Around 60 objections have now been lodged against Temporis Wind’s proposals to install new-look devices on Drumcarrow Hill near Strathkinness, with the Ministry of Defence (MoD) the latest to air its concerns over the blueprint.
Made by American company Ogin International, the turbines proposed use a much smaller rotor contained within a shroud or cowling system – making them look much different from typical turbines dotted around the Fife landscape.
Despite that, locals have called on the companies involved to pull their request for planning permission after the MoD said the turbines could have “potential flight safety implications” for the air traffic control radar at Leuchars, which is 7.75km away.
Gordon Ball, chairman of Cameron Community Council, told The Courier: “Representatives of Ogin and Temporis, the manufacturer and developer of these new turbines, told local communities the main attraction of jet engine turbines is that their lower turbines can produce three times the amount of energy as conventional turbines and its shrouded design and short, non-metallic blades inherently reduce radar cross-section and could therefore overcome radar objections.
“The MoD’s response shows this is manifestly not the case. No hard and fast data for the actual operation and impacts of these turbines exists, and it is obviously much too dangerous to test a prototype close to an important aviation base.
“With increasing threats from Russia, it is more important than ever that Leuchars is free to take on a larger role in protecting our national security.
“Residents didn’t want them as a community windfarm and they are now objecting to them in their droves on the Fife planning website.
“The applicant should do the decent thing and withdraw their application.
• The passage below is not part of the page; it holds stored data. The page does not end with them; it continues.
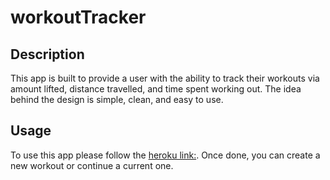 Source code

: # workoutTracker

## Description
This app is built to provide a user with the ability to track their workouts via amount lifted, distance travelled, and time spent working out. The idea behind the design is simple, clean, and easy to use.

## Usage

To use this app please follow the [heroku link:](https://workout-funtimes.herokuapp.com/). Once done, you can create a new workout or continue a current one. 

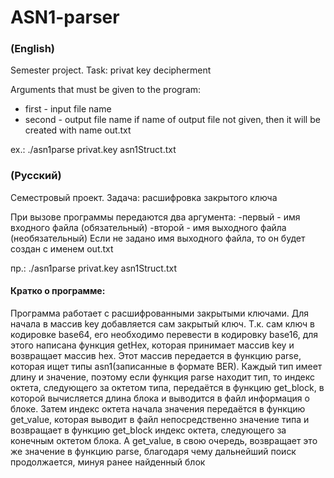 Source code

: # ASN1-parser

### (English)
Semester project. Task: privat key decipherment

Arguments that must be given to the program:
- first - input file name
- second - output file name
if name of output file not given, then it will be created with name out.txt

ex.:  ./asn1parse privat.key asn1Struct.txt

### (Русский)
Семестровый проект. Задача: расшифровка закрытого ключа

При вызове программы передаются два аргумента:
-первый - имя входного файла (обязательный)
-второй - имя выходного файла (необязательный)
Eсли не задано имя выходного файла, то он будет создан с именем out.txt

пр.: ./asn1parse privat.key asn1Struct.txt

#### Кратко о программе:
Программа работает с расшифрованными закрытыми ключами.
Для начала в массив key добавляется сам закрытый ключ. Т.к. сам ключ в кодировке base64,
его необходимо перевести в кодировку base16, для этого написана функция getHex, которая
принимает массив key и возвращает массив hex. Этот массив передается в функцию parse,
которая ищет типы asn1(записанные в формате BER). Каждый тип имеет длину и значение, поэтому если функция parse
находит тип, то индекс октета, следующего за октетом типа, передаётся в функцию get_block,
в которой вычисляется длина блока и выводится в файл информация о блоке. Затем индекс
октета начала значения передаётся в функцию get_value, которая выводит в файл непосредственно
значение типа и возвращает в функцию get_block индекс октета, следующего за конечным октетом блока.
А get_value, в свою очередь, возвращает это же значение в функцию parse, благодаря чему дальнейший
поиск продолжается, минуя ранее найденный блок
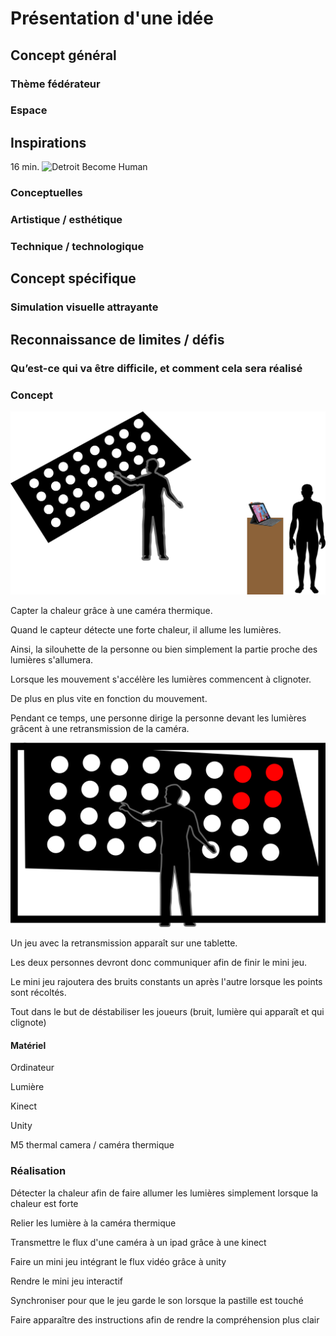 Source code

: # Présentation d'une idée

## Concept général 

### Thème fédérateur 

### Espace  

## Inspirations 
16 min. ![Detroit Become Human]([https://www.google.com](https://www.youtube.com/watch?v=t3cLDDwLeJA))

### Conceptuelles 

### Artistique / esthétique  

### Technique / technologique  

## Concept spécifique  

### Simulation visuelle attrayante  

## Reconnaissance de limites / défis 

### Qu’est-ce qui va être difficile, et comment cela sera réalisé 


### Concept

![Concept global](media/concept_ensemble.png)

Capter la chaleur grâce à une caméra thermique.

Quand le capteur détecte une forte chaleur, il allume les lumières.

Ainsi, la silouhette de la personne ou bien simplement la partie proche des lumières s'allumera.

Lorsque les mouvement s'accélère les lumières commencent à clignoter.

De plus en plus vite en fonction du mouvement.

Pendant ce temps, une personne dirige la personne devant les lumières grâcent à une retransmission de la caméra.

![Concept jeu](media/concept_jeu.png)

Un jeu avec la retransmission apparaît sur une tablette.

Les deux personnes devront donc communiquer afin de finir le mini jeu.

Le mini jeu rajoutera des bruits constants un après l'autre lorsque les points sont récoltés.

Tout dans le but de déstabiliser les joueurs (bruit, lumière qui apparaît et qui clignote)




#### Matériel
Ordinateur

Lumière

Kinect

Unity

M5 thermal camera / caméra thermique


### Réalisation

Détecter la chaleur afin de faire allumer les lumières simplement lorsque la chaleur est forte

Relier les lumière à la caméra thermique

Transmettre le flux d'une caméra à un ipad grâce à une kinect

Faire un mini jeu intégrant le flux vidéo grâce à unity

Rendre le mini jeu interactif

Synchroniser pour que le jeu garde le son lorsque la pastille est touché

Faire apparaître des instructions afin de rendre la compréhension plus clair






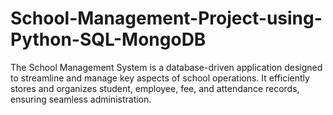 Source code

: # School-Management-Project-using-Python-SQL-MongoDB
The School Management System is a database-driven application designed to streamline and manage key aspects of school operations. It efficiently stores and organizes student, employee, fee, and attendance records, ensuring seamless administration.
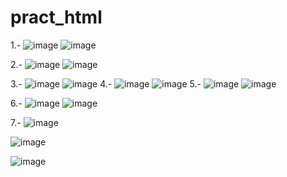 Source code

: # pract_html

1.-
![image](https://github.com/user-attachments/assets/2d9c421a-fcce-4353-863c-24367c05aa87)
![image](https://github.com/user-attachments/assets/d07bbefc-a3e7-41ee-9f54-28c835867fbf)


2.-
![image](https://github.com/user-attachments/assets/ef1f666a-ae4c-4484-9e6c-546ade813a16)
![image](https://github.com/user-attachments/assets/12bd083a-2fa7-4a1a-b162-0c111d5447cb)

3.-
![image](https://github.com/user-attachments/assets/7506fc0e-e805-4065-8fb7-641b35e34c2f)
![image](https://github.com/user-attachments/assets/763eff08-60da-4ed8-8e1a-5456746d4997)
4.-
![image](https://github.com/user-attachments/assets/3707e675-b8a1-4b02-95fe-6be3bd264a1b)
![image](https://github.com/user-attachments/assets/ab598144-a9cf-44f8-bffb-e2bfd438602e)
5.-
![image](https://github.com/user-attachments/assets/fe0523f2-84ce-4ab8-b69a-bbf02e437f8b)
![image](https://github.com/user-attachments/assets/6897bb54-0531-4d1d-a8ec-f51a2d20febb)

6.-
![image](https://github.com/user-attachments/assets/a5446689-2018-461c-bbf6-14952fc642cb)
![image](https://github.com/user-attachments/assets/14988591-6c4c-4689-b1b8-59c7fef92379)

7.-
![image](https://github.com/user-attachments/assets/2f3aa262-0b49-4d56-8486-0299c5d92625)

![image](https://github.com/user-attachments/assets/a0fb296f-657e-4a0b-a61a-e3bb688bb51c)


![image](https://github.com/user-attachments/assets/402a14ca-9686-44e1-bb1f-57c1f60ea5cb)


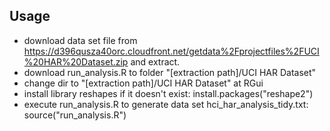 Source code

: ## Usage

* download data set file from https://d396qusza40orc.cloudfront.net/getdata%2Fprojectfiles%2FUCI%20HAR%20Dataset.zip and extract.
* download run_analysis.R to folder "[extraction path]/UCI HAR Dataset"
* change dir to "[extraction path]/UCI HAR Dataset" at RGui
* install library reshapes if it doesn't exist:    install.packages("reshape2")
* execute run_analysis.R to generate data set hci_har_analysis_tidy.txt:   source("run_analysis.R")
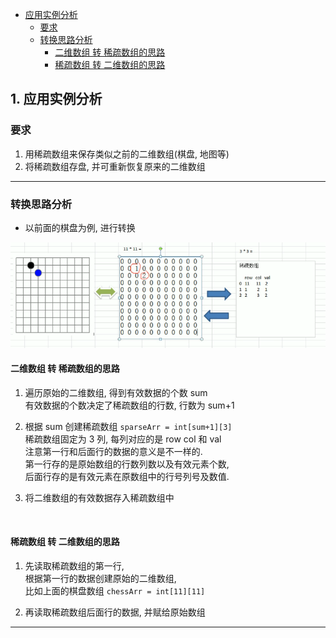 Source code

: <!-- TOC -->

- [应用实例分析](#%E5%BA%94%E7%94%A8%E5%AE%9E%E4%BE%8B%E5%88%86%E6%9E%90)
    - [要求](#%E8%A6%81%E6%B1%82)
    - [转换思路分析](#%E8%BD%AC%E6%8D%A2%E6%80%9D%E8%B7%AF%E5%88%86%E6%9E%90)
        - [二维数组 转 稀疏数组的思路](#%E4%BA%8C%E7%BB%B4%E6%95%B0%E7%BB%84-%E8%BD%AC-%E7%A8%80%E7%96%8F%E6%95%B0%E7%BB%84%E7%9A%84%E6%80%9D%E8%B7%AF)
        - [稀疏数组 转 二维数组的思路](#%E7%A8%80%E7%96%8F%E6%95%B0%E7%BB%84-%E8%BD%AC-%E4%BA%8C%E7%BB%B4%E6%95%B0%E7%BB%84%E7%9A%84%E6%80%9D%E8%B7%AF)

<!-- /TOC -->

## 1. 应用实例分析
### 要求
1) 用稀疏数组来保存类似之前的二维数组(棋盘, 地图等)
2) 将稀疏数组存盘, 并可重新恢复原来的二维数组
****

### 转换思路分析
- 以前面的棋盘为例, 进行转换  

![二维数组和稀疏数组互相转换](../99.images/2020-04-14-09-20-41.png)

#### 二维数组 转 稀疏数组的思路
1) 遍历原始的二维数组, 得到有效数据的个数 sum  
   有效数据的个数决定了稀疏数组的行数, 行数为 sum+1
   
2) 根据 sum 创建稀疏数组 `sparseArr = int[sum+1][3]`  
   稀疏数组固定为 3 列, 每列对应的是 row col 和 val  
   注意第一行和后面行的数据的意义是不一样的.  
   第一行存的是原始数组的行数列数以及有效元素个数,  
   后面行存的是有效元素在原数组中的行号列号及数值.

3) 将二维数组的有效数据存入稀疏数组中

</br>

#### 稀疏数组 转 二维数组的思路
1) 先读取稀疏数组的第一行,  
   根据第一行的数据创建原始的二维数组,  
   比如上面的棋盘数组 `chessArr = int[11][11]`

2) 再读取稀疏数组后面行的数据, 并赋给原始数组
**** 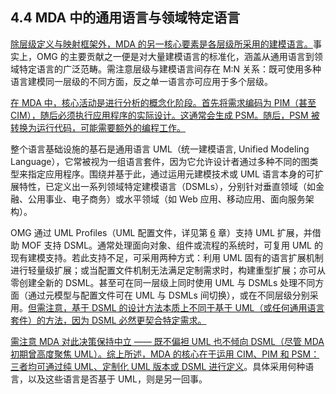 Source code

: ## 4.4 MDA 中的通用语言与领域特定语言
<ins>除层级定义与映射框架外，MDA 的另一核心要素是各层级所采用的建模语言。</ins>事实上，OMG 的主要贡献之一便是对大量建模语言的标准化，涵盖从通用语言到领域特定语言的广泛范畴。需注意层级与建模语言间存在 M:N 关系：既可使用多种语言建模同一层级的不同方面，反之单一语言亦可应用于多个层级。

<ins>在 MDA 中，核心活动是进行分析的概念化阶段。首先将需求编码为 PIM（甚至 CIM），随后必须执行应用程序的实际设计。这通常会生成 PSM。随后，PSM 被转换为运行代码，可能需要额外的编程工作。</ins>

整个语言基础设施的基石是通用语言 UML（统一建模语言, Unified Modeling Language），它常被视为一组语言套件，因为它允许设计者通过多种不同的图类型来指定应用程序。围绕并基于此，通过运用元建模技术或 UML 语言本身的可扩展特性，已定义出一系列领域特定建模语言（DSMLs），分别针对垂直领域（如金融、公用事业、电子商务）或水平领域（如 Web 应用、移动应用、面向服务架构）。

OMG 通过 UML Profiles（UML 配置文件，详见第 [6](../ch6/0.md) 章）支持 UML 扩展，并借助 MOF 支持 DSML。通常处理面向对象、组件或流程的系统时，可复用 UML 的现有建模支持。若此支持不足，可采用两种方式：利用 UML 固有的语言扩展机制进行轻量级扩展；或当配置文件机制无法满足定制需求时，构建重型扩展；亦可从零创建全新的 DSML。甚至可在同一层级上同时使用 UML 与 DSMLs 处理不同方面（通过元模型与配置文件可在 UML 与 DSMLs 间切换），或在不同层级分别采用。<ins>但需注意，基于 DSML 的设计方法本质上不同于基于 UML（或任何通用语言套件）的方法，因为 DSML 必然更契合特定需求。</ins>

<ins>需注意 MDA 对此决策保持中立 —— 既不偏袒 UML 也不倾向 DSML（尽管 MDA 初期曾高度聚焦 UML）。综上所述，MDA 的核心在于运用 CIM、PIM 和 PSM：三者均可通过纯 UML、定制化 UML 版本或 DSML 进行定义</ins>。具体采用何种语言，以及这些语言是否基于 UML，则是另一回事。
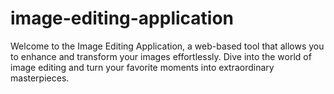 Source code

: # image-editing-application
Welcome to the Image Editing Application, a web-based tool that allows you to enhance and transform your images effortlessly. Dive into the world of image editing and turn your favorite moments into extraordinary masterpieces.
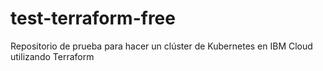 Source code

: # test-terraform-free
Repositorio de prueba para hacer un clúster de Kubernetes en IBM Cloud utilizando Terraform
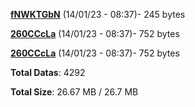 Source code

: [**fNWKTGbN**](/data/fNWKTGbN.txt) (14/01/23 - 08:37)- 245 bytes

[**260CCcLa**](/data/260CCcLa.txt) (14/01/23 - 08:37)- 752 bytes

[**260CCcLa**](/data/260CCcLa.txt) (14/01/23 - 08:37)- 752 bytes

**Total Datas**: 4292

**Total Size**: 26.67 MB / 26.7 MB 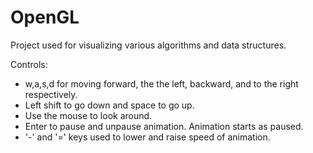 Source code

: # OpenGL
Project used for visualizing various algorithms and data structures.

Controls:
- w,a,s,d for moving forward, the the left, backward, and to the right respectively.
- Left shift to go down and space to go up.
- Use the mouse to look around.
- Enter to pause and unpause animation. Animation starts as paused.
- '-' and '=' keys used to lower and raise speed of animation.
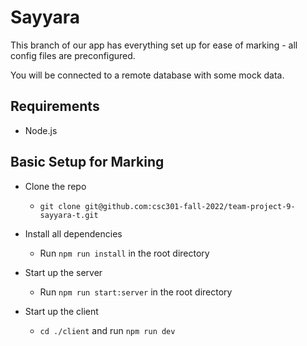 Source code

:# Sayyara

This branch of our app has everything set up for ease of marking - all config files are preconfigured.

You will be connected to a remote database with some mock data.

## Requirements

- Node.js

## Basic Setup for Marking

- Clone the repo

  - `git clone git@github.com:csc301-fall-2022/team-project-9-sayyara-t.git`
  
- Install all dependencies

  - Run `npm run install` in the root directory
  
- Start up the server

  - Run `npm run start:server` in the root directory
  
- Start up the client

  - `cd ./client` and run `npm run dev`
  
  








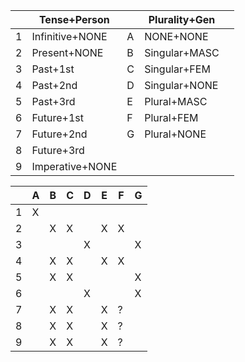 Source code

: |   | Tense+Person    |   | Plurality+Gen |     |
|---|-----------------|---|---------------|-----|
| 1 | Infinitive+NONE | A | NONE+NONE     |     |
| 2 | Present+NONE    | B | Singular+MASC |     |
| 3 | Past+1st        | C | Singular+FEM  |     |
| 4 | Past+2nd        | D | Singular+NONE |     |
| 5 | Past+3rd        | E | Plural+MASC   |     |
| 6 | Future+1st      | F | Plural+FEM    |     |
| 7 | Future+2nd      | G | Plural+NONE   |     |
| 8 | Future+3rd      |   |               |     |
| 9 | Imperative+NONE |   |               |     |


|   | A | B | C | D | E | F | G |
|---|---|---|---|---|---|---|---|
| 1 | X |   |   |   |   |   |   |
| 2 |   | X | X |   | X | X |   |
| 3 |   |   |   | X |   |   | X |
| 4 |   | X | X |   | X | X |   |
| 5 |   | X | X |   |   |   | X |
| 6 |   |   |   | X |   |   | X |
| 7 |   | X | X |   | X | ? |   |
| 8 |   | X | X |   | X | ? |   |
| 9 |   | X | X |   | X | ? |   | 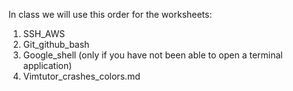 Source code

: In class we will use this order for the worksheets:

<ol>
  <li>SSH_AWS</li>
  <li>Git_github_bash</li>
  <li>Google_shell (only if you have not been able to open a terminal application)</li>
  <li>Vimtutor_crashes_colors.md</li>
</ol>
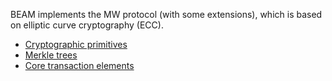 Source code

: BEAM implements the MW protocol (with some extensions), which is based on elliptic curve cryptography (ECC).

* [Cryptographic primitives](https://github.com/beam-mw/beam/wiki/Cryptographic-primitives)
* [Merkle trees](https://github.com/beam-mw/beam/wiki/Merkle-trees)
* [Core transaction elements](https://github.com/beam-mw/beam/wiki/Core-transaction-elements)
Continuing it despite a show-stopping objection subjects local residents to completely unnecessary stress and creates unjustifiable planning blight.”
Temporis said it has identified 47 dwellings within 2km of the proposed windfarm that are liable to suffer the most immediate impacts on their amenity, although there are no plans to withdraw the application.
Comments on the application are still being taken by Fife Council planners up until Friday.